Doch wie - und vor allem mit wem? Seit ihrer Schlappe bei der Bundestagswahl im September 2002 ist es der PDS nicht gelungen, bundespolitisch wieder Fuß zu fassen. Statt sich als sozialistische Alternative links von der SPD zu profilieren, zerfleischt sich die PDS in Flügelkämpfen und Personalquerelen.
Blockiert sieht sich die 47-jährige Parteichefin Zimmer jetzt ausgerechnet von den Traditionssozialisten im Vor-stand, die sie in Gera noch auf den Schild gehoben hatten: ihrem Stellvertreter Diether Dehm und Bundesgeschäftsführer Uwe Hiksch. Die beiden Ex-Sozialdemokraten aus dem Westen verhinderten im Vorstand eine Debatte über einen Gegenvorschlag Zimmers zur Sozialreform-Agenda von Bundeskanzler Gerhard Schröder (SPD) und lösten so die Führungskrise aus.
Unterstützung suchte Zimmer beim Krisengipfel am Freitag nun bei den Realpolitikern, die in Gera mit ihrem Plädoyer für mehr Pragmatismus und inhaltliche Reformpolitik niedergestimmt worden waren. Die Reformer hatten frustriert nicht mehr für den Vorstand kandidiert. Übrig blieben dort mehrheitlich Dogmatiker, Altsozialisten und Marxisten.
Ob der 20-köpfige Bundesvorstand der Aufforderung zum Rücktritt folgt, ist offen.
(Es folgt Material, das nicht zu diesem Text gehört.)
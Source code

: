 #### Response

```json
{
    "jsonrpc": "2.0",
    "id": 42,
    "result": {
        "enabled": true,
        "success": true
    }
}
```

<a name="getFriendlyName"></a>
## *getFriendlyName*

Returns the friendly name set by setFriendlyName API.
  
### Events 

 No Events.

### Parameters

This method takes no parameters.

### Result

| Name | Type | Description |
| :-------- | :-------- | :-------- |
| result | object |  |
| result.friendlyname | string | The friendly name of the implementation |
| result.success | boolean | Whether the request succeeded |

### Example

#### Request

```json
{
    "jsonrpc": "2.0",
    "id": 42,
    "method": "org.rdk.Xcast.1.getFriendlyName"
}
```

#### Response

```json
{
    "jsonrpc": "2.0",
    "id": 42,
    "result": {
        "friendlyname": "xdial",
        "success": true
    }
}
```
Die beiden Hauptadressaten Dehm und Hiksch erklärten bereits, sie hielten einen Sonderparteitag für überflüssig. Die Parteichefin schwankt, ob sie bei einer Neuwahl wieder antreten soll. Bis Mitte der Woche wolle sie ausloten, ob eine Kandidatur in den Landesverbänden mehrheitsfähig ist, hieß es.
Wer jedoch sonst als Parteivorsitzender in Frage käme, darüber schweigen sich die PDS-Landesfürsten noch aus. Im Berliner Landesverband wird überlegt, einen Neuanfang der PDS durch junge unverbrauchte Kräfte zu dokumentieren. Andere in der Partei setzen offenbar lieber auf Alt-Prominenz. Sie drängen Zimmers Vorgänger, den 61-jährigen Lothar Bisky, erneut den Parteivorsitz zu übernehmen.